**EXERCISE DESCRIPTION**
In the records below, count each line where the word "strong" appears, and reply with that number only.

**RECORDED DATA**

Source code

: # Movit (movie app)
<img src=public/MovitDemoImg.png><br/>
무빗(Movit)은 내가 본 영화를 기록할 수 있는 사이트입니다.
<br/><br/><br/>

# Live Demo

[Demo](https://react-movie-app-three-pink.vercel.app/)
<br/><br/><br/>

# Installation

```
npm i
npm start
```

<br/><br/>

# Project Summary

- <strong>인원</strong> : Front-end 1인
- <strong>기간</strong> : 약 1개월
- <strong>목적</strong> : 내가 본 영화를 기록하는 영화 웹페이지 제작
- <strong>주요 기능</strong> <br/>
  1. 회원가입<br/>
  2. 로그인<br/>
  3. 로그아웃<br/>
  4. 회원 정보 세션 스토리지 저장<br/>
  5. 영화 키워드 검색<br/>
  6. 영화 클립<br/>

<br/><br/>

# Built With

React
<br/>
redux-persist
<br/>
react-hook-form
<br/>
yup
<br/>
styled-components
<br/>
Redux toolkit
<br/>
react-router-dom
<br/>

**THE ANSWER**
4